TASK STATEMENT → Nothing in the records that follow should differ once you have copied them out.

————

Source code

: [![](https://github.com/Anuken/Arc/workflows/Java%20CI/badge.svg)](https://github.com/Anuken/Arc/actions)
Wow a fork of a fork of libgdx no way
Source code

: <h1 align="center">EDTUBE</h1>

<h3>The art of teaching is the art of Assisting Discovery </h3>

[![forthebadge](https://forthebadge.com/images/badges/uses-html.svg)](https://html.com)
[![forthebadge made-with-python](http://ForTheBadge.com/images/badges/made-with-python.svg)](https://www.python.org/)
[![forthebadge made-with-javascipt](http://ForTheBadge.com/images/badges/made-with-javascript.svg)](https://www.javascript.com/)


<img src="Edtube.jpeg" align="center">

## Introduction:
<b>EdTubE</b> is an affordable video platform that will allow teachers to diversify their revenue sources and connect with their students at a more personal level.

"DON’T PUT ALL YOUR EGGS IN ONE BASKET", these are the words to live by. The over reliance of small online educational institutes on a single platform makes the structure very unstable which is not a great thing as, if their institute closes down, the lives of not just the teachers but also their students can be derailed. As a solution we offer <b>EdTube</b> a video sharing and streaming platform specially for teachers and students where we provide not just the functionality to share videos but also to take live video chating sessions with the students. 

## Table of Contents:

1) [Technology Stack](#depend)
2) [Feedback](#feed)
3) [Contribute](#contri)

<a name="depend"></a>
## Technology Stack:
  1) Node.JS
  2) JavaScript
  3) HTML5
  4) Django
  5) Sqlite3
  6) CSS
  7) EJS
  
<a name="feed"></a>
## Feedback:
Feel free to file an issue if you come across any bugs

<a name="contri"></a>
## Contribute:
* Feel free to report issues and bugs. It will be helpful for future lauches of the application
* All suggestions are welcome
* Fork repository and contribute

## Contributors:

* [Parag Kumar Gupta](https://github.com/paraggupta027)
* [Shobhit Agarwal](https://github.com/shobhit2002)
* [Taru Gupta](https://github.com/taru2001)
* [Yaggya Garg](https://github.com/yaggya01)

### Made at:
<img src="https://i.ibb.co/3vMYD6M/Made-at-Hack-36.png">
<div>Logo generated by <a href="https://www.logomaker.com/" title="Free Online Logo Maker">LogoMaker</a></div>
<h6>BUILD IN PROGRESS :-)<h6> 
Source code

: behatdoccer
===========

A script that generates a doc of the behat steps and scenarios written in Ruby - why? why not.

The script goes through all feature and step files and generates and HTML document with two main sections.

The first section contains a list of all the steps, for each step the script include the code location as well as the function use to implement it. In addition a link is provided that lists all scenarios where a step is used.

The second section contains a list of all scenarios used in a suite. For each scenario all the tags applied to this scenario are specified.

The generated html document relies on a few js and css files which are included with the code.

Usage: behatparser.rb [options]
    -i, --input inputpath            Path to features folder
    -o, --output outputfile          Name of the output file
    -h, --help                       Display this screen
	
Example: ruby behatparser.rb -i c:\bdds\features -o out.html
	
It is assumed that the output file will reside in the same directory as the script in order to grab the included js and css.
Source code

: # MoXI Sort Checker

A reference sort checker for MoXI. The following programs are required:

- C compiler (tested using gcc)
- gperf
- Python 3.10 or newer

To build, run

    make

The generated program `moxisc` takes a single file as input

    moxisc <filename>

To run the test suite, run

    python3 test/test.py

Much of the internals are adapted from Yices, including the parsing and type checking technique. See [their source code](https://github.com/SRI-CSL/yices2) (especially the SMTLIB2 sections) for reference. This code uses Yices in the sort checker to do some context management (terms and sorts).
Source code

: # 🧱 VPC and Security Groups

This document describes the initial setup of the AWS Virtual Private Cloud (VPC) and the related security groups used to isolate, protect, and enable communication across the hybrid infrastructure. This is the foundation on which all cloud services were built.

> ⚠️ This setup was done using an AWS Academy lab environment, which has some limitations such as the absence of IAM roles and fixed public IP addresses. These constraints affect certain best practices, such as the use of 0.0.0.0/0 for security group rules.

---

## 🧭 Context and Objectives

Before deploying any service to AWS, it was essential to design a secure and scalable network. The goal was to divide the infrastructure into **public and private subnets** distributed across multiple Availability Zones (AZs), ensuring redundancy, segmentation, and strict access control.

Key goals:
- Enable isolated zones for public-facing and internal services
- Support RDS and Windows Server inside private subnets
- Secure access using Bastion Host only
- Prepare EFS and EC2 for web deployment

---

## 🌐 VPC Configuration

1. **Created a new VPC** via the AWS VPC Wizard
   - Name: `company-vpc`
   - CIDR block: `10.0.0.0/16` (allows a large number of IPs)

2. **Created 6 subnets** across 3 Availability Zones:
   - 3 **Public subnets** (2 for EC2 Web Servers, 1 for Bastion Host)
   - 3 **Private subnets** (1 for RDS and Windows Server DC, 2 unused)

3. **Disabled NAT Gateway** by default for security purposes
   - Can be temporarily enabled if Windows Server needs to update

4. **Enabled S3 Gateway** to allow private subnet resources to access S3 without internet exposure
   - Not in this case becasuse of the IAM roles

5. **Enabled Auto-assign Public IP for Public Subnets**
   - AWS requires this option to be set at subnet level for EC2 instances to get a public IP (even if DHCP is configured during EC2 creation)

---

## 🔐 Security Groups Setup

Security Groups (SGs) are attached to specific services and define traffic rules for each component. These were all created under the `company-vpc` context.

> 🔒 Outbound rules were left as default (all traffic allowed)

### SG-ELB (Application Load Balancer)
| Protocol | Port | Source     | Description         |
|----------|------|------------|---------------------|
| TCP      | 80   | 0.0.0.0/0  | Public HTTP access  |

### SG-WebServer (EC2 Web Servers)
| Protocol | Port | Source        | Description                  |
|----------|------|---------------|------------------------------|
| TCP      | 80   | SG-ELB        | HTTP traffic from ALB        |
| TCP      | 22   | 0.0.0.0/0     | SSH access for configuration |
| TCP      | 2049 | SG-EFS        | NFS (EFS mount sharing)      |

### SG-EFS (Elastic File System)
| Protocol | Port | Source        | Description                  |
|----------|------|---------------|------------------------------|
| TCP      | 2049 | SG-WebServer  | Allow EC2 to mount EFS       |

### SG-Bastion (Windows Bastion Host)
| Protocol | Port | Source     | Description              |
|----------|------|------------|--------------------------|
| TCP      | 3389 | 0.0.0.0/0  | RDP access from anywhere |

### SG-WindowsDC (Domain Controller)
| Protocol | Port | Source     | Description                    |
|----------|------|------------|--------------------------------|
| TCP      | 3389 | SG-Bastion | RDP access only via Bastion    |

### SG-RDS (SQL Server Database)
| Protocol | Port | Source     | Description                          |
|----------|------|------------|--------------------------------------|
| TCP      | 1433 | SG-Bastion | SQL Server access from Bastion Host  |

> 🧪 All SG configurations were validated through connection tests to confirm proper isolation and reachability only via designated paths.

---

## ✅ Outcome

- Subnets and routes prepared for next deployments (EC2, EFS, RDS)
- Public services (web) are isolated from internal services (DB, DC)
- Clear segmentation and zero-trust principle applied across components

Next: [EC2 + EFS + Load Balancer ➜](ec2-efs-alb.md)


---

————

ANSWER FOR THIS EXERCISE →
Source code

: [![](https://github.com/Anuken/Arc/workflows/Java%20CI/badge.svg)](https://github.com/Anuken/Arc/actions)
Wow a fork of a fork of libgdx no way
Source code

: <h1 align="center">EDTUBE</h1>

<h3>The art of teaching is the art of Assisting Discovery </h3>

[![forthebadge](https://forthebadge.com/images/badges/uses-html.svg)](https://html.com)
[![forthebadge made-with-python](http://ForTheBadge.com/images/badges/made-with-python.svg)](https://www.python.org/)
[![forthebadge made-with-javascipt](http://ForTheBadge.com/images/badges/made-with-javascript.svg)](https://www.javascript.com/)


<img src="Edtube.jpeg" align="center">

## Introduction:
<b>EdTubE</b> is an affordable video platform that will allow teachers to diversify their revenue sources and connect with their students at a more personal level.

"DON’T PUT ALL YOUR EGGS IN ONE BASKET", these are the words to live by. The over reliance of small online educational institutes on a single platform makes the structure very unstable which is not a great thing as, if their institute closes down, the lives of not just the teachers but also their students can be derailed. As a solution we offer <b>EdTube</b> a video sharing and streaming platform specially for teachers and students where we provide not just the functionality to share videos but also to take live video chating sessions with the students. 

## Table of Contents:

1) [Technology Stack](#depend)
2) [Feedback](#feed)
3) [Contribute](#contri)

<a name="depend"></a>
## Technology Stack:
  1) Node.JS
  2) JavaScript
  3) HTML5
  4) Django
  5) Sqlite3
  6) CSS
  7) EJS
  
<a name="feed"></a>
## Feedback:
Feel free to file an issue if you come across any bugs

<a name="contri"></a>
## Contribute:
* Feel free to report issues and bugs. It will be helpful for future lauches of the application
* All suggestions are welcome
* Fork repository and contribute

## Contributors:

* [Parag Kumar Gupta](https://github.com/paraggupta027)
* [Shobhit Agarwal](https://github.com/shobhit2002)
* [Taru Gupta](https://github.com/taru2001)
* [Yaggya Garg](https://github.com/yaggya01)

### Made at:
<img src="https://i.ibb.co/3vMYD6M/Made-at-Hack-36.png">
<div>Logo generated by <a href="https://www.logomaker.com/" title="Free Online Logo Maker">LogoMaker</a></div>
<h6>BUILD IN PROGRESS :-)<h6> 
Source code

: behatdoccer
===========

A script that generates a doc of the behat steps and scenarios written in Ruby - why? why not.

The script goes through all feature and step files and generates and HTML document with two main sections.

The first section contains a list of all the steps, for each step the script include the code location as well as the function use to implement it. In addition a link is provided that lists all scenarios where a step is used.

The second section contains a list of all scenarios used in a suite. For each scenario all the tags applied to this scenario are specified.

The generated html document relies on a few js and css files which are included with the code.

Usage: behatparser.rb [options]
    -i, --input inputpath            Path to features folder
    -o, --output outputfile          Name of the output file
    -h, --help                       Display this screen
	
Example: ruby behatparser.rb -i c:\bdds\features -o out.html
	
It is assumed that the output file will reside in the same directory as the script in order to grab the included js and css.
Source code

: # MoXI Sort Checker

A reference sort checker for MoXI. The following programs are required:

- C compiler (tested using gcc)
- gperf
- Python 3.10 or newer

To build, run

    make

The generated program `moxisc` takes a single file as input

    moxisc <filename>

To run the test suite, run

    python3 test/test.py

Much of the internals are adapted from Yices, including the parsing and type checking technique. See [their source code](https://github.com/SRI-CSL/yices2) (especially the SMTLIB2 sections) for reference. This code uses Yices in the sort checker to do some context management (terms and sorts).
Source code

: # 🧱 VPC and Security Groups

This document describes the initial setup of the AWS Virtual Private Cloud (VPC) and the related security groups used to isolate, protect, and enable communication across the hybrid infrastructure. This is the foundation on which all cloud services were built.

> ⚠️ This setup was done using an AWS Academy lab environment, which has some limitations such as the absence of IAM roles and fixed public IP addresses. These constraints affect certain best practices, such as the use of 0.0.0.0/0 for security group rules.

---

## 🧭 Context and Objectives

Before deploying any service to AWS, it was essential to design a secure and scalable network. The goal was to divide the infrastructure into **public and private subnets** distributed across multiple Availability Zones (AZs), ensuring redundancy, segmentation, and strict access control.

Key goals:
- Enable isolated zones for public-facing and internal services
- Support RDS and Windows Server inside private subnets
- Secure access using Bastion Host only
- Prepare EFS and EC2 for web deployment

---

## 🌐 VPC Configuration

1. **Created a new VPC** via the AWS VPC Wizard
   - Name: `company-vpc`
   - CIDR block: `10.0.0.0/16` (allows a large number of IPs)

2. **Created 6 subnets** across 3 Availability Zones:
   - 3 **Public subnets** (2 for EC2 Web Servers, 1 for Bastion Host)
   - 3 **Private subnets** (1 for RDS and Windows Server DC, 2 unused)

3. **Disabled NAT Gateway** by default for security purposes
   - Can be temporarily enabled if Windows Server needs to update

4. **Enabled S3 Gateway** to allow private subnet resources to access S3 without internet exposure
   - Not in this case becasuse of the IAM roles

5. **Enabled Auto-assign Public IP for Public Subnets**
   - AWS requires this option to be set at subnet level for EC2 instances to get a public IP (even if DHCP is configured during EC2 creation)

---

## 🔐 Security Groups Setup

Security Groups (SGs) are attached to specific services and define traffic rules for each component. These were all created under the `company-vpc` context.

> 🔒 Outbound rules were left as default (all traffic allowed)

### SG-ELB (Application Load Balancer)
| Protocol | Port | Source     | Description         |
|----------|------|------------|---------------------|
| TCP      | 80   | 0.0.0.0/0  | Public HTTP access  |

### SG-WebServer (EC2 Web Servers)
| Protocol | Port | Source        | Description                  |
|----------|------|---------------|------------------------------|
| TCP      | 80   | SG-ELB        | HTTP traffic from ALB        |
| TCP      | 22   | 0.0.0.0/0     | SSH access for configuration |
| TCP      | 2049 | SG-EFS        | NFS (EFS mount sharing)      |

### SG-EFS (Elastic File System)
| Protocol | Port | Source        | Description                  |
|----------|------|---------------|------------------------------|
| TCP      | 2049 | SG-WebServer  | Allow EC2 to mount EFS       |

### SG-Bastion (Windows Bastion Host)
| Protocol | Port | Source     | Description              |
|----------|------|------------|--------------------------|
| TCP      | 3389 | 0.0.0.0/0  | RDP access from anywhere |

### SG-WindowsDC (Domain Controller)
| Protocol | Port | Source     | Description                    |
|----------|------|------------|--------------------------------|
| TCP      | 3389 | SG-Bastion | RDP access only via Bastion    |

### SG-RDS (SQL Server Database)
| Protocol | Port | Source     | Description                          |
|----------|------|------------|--------------------------------------|
| TCP      | 1433 | SG-Bastion | SQL Server access from Bastion Host  |

> 🧪 All SG configurations were validated through connection tests to confirm proper isolation and reachability only via designated paths.

---

## ✅ Outcome

- Subnets and routes prepared for next deployments (EC2, EFS, RDS)
- Public services (web) are isolated from internal services (DB, DC)
- Clear segmentation and zero-trust principle applied across components

Next: [EC2 + EFS + Load Balancer ➜](ec2-efs-alb.md)


---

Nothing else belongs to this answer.